My big sister has been very generous with information about the process of pregnancy, which I'm grateful for - there are so many things a woman just doesn't think to ask about these things, so many changes that make some sense, but that I could see not considering until it's my own body surprising me. Like with many things in life, my elder sister is learning from experience and then handing me the cheat sheet, telling me to file these things away until I need to know them. This is definitely the advantage of being the youngest sibling.
While I continue to appreciate the top-notch job my sister does of being a good sister, I am also - like always, when encountered with a pregnant woman - in awe of what she's doing right now. She is growing a person. And she is doing this while going about her days: walking the dog, going to work, taking a swim. She's been growing a person for 22 weeks now, every hour of every day. Women really are incredible in this way, and sometimes the sheer wonder of this capacity we have is a little overwhelming.

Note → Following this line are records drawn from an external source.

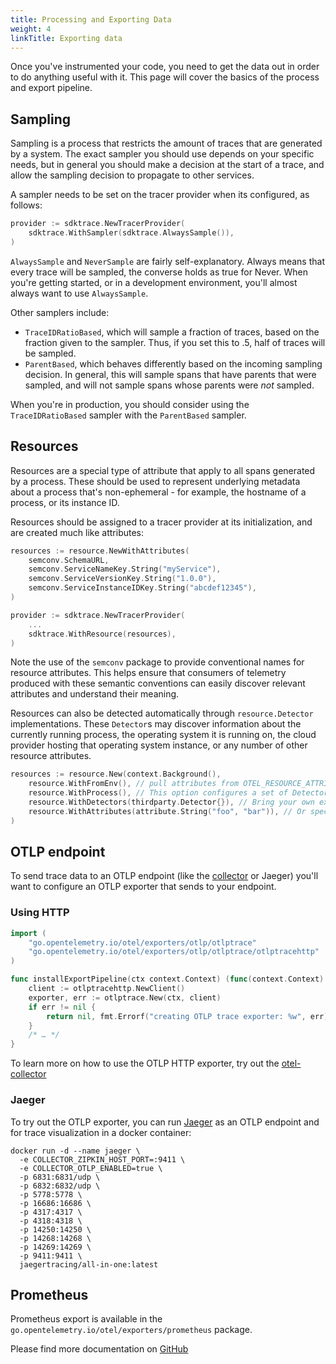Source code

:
 ```yaml
---
title: Processing and Exporting Data
weight: 4
linkTitle: Exporting data
---
```


Once you've instrumented your code, you need to get the data out in order to do anything useful with it. This page will cover the basics of the process and export pipeline.

## Sampling

Sampling is a process that restricts the amount of traces that are generated by a system. The exact sampler you should use depends on your specific needs, but in general you should make a decision at the start of a trace, and allow the sampling decision to propagate to other services.

A sampler needs to be set on the tracer provider when its configured, as follows:

```go
provider := sdktrace.NewTracerProvider(
	sdktrace.WithSampler(sdktrace.AlwaysSample()),
)
```

`AlwaysSample` and `NeverSample` are fairly self-explanatory. Always means that every trace will be sampled, the converse holds as true for Never. When you're getting started, or in a development environment, you'll almost always want to use `AlwaysSample`.

Other samplers include:

* `TraceIDRatioBased`, which will sample a fraction of traces, based on the fraction given to the sampler. Thus, if you set this to .5, half of traces will be sampled.
* `ParentBased`, which behaves differently based on the incoming sampling decision. In general, this will sample spans that have parents that were sampled, and will not sample spans whose parents were _not_ sampled.

When you're in production, you should consider using the `TraceIDRatioBased` sampler with the `ParentBased` sampler.

## Resources

Resources are a special type of attribute that apply to all spans generated by a process. These should be used to represent underlying metadata about a process that's non-ephemeral - for example, the hostname of a process, or its instance ID.

Resources should be assigned to a tracer provider at its initialization, and are created much like attributes:

```go
resources := resource.NewWithAttributes(
	semconv.SchemaURL,
	semconv.ServiceNameKey.String("myService"),
	semconv.ServiceVersionKey.String("1.0.0"),
	semconv.ServiceInstanceIDKey.String("abcdef12345"),
)

provider := sdktrace.NewTracerProvider(
	...
	sdktrace.WithResource(resources),
)
```

Note the use of the `semconv` package to provide conventional names for resource attributes.  This helps ensure that consumers of telemetry produced with these semantic conventions can
easily discover relevant attributes and understand their meaning.

Resources can also be detected automatically through `resource.Detector` implementations.  These `Detector`s may discover information about the currently running process, the operating
system it is running on, the cloud provider hosting that operating system instance, or any number of other resource attributes.

```go
resources := resource.New(context.Background(),
	resource.WithFromEnv(), // pull attributes from OTEL_RESOURCE_ATTRIBUTES and OTEL_SERVICE_NAME environment variables
	resource.WithProcess(), // This option configures a set of Detectors that discover process information
	resource.WithDetectors(thirdparty.Detector{}), // Bring your own external Detector implementation
	resource.WithAttributes(attribute.String("foo", "bar")), // Or specify resource attributes directly
)
```

## OTLP endpoint

To send trace data to an OTLP endpoint (like the [collector](/docs/collector) or
Jaeger) you'll want to configure an OTLP exporter that sends to your endpoint.

### Using HTTP

```go
import (
  	"go.opentelemetry.io/otel/exporters/otlp/otlptrace"
  	"go.opentelemetry.io/otel/exporters/otlp/otlptrace/otlptracehttp"
)

func installExportPipeline(ctx context.Context) (func(context.Context) error, error) {
	client := otlptracehttp.NewClient()
	exporter, err := otlptrace.New(ctx, client)
	if err != nil {
		return nil, fmt.Errorf("creating OTLP trace exporter: %w", err)
	}
  	/* … */
}
```

To learn more on how to use the OTLP HTTP exporter, try out the [otel-collector](https://github.com/open-telemetry/opentelemetry-go/tree/main/example/otel-collector)

### Jaeger

To try out the OTLP exporter, you can run
[Jaeger](https://www.jaegertracing.io/) as an OTLP endpoint and for trace
visualization in a docker container:

```shell
docker run -d --name jaeger \
  -e COLLECTOR_ZIPKIN_HOST_PORT=:9411 \
  -e COLLECTOR_OTLP_ENABLED=true \
  -p 6831:6831/udp \
  -p 6832:6832/udp \
  -p 5778:5778 \
  -p 16686:16686 \
  -p 4317:4317 \
  -p 4318:4318 \
  -p 14250:14250 \
  -p 14268:14268 \
  -p 14269:14269 \
  -p 9411:9411 \
  jaegertracing/all-in-one:latest
```

## Prometheus

Prometheus export is available in the `go.opentelemetry.io/otel/exporters/prometheus` package.

Please find more documentation on [GitHub](https://github.com/open-telemetry/opentelemetry-go/tree/main/exporters/prometheus)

My sister was staying at our apartment a few weeks ago when she felt the baby move for the first time in a way that she could definitively tell (she had been feeling "gas" before, but she confessed that the whole pregnancy made her so gassy she wasn't sure what she was feeling! Another note for my future files). When she described the little "dum-da-dump" tapping feeling she felt, right at the front of her belly, I envisioned the tiny hand that played this rhythm, and was amazed. She's growing a person. As I type, even, she's still growing that person. That's... pretty cool.
Over this past weekend we spent a good deal of time with my husband's two new cousins. One is 6 months old, the other 5 weeks. When I was holding the 6-month-old and gazing at sparkling Christmas tree ornaments with him, I realized I had some trouble imagining a time when he didn't exist. I've heard people say this about children before, but this little trailblazer of a cousin might just be the first tyke who made me feel it: there was a whole family, a whole world before him, but now that concept doesn't make sense, because he's here.
I understand that the Mormons believe we all have "eternal" souls, that is, our souls were hanging around waiting to be embodied before we were born - it's part of the reason they have large families. It's not a belief I necessarily share with them, but when a 6-month old baby makes you confused about what life was like before him, it makes one understand where they're coming from.
It's a bit intimidating to think that, this time next year, I'll feel the same way - though surely with more intensity - about my new niece or nephew. Right now it's still hard to imagine my sister and brother-in-law with a child of their own, and myself as an aunt. Soon, we won't remember anything but that.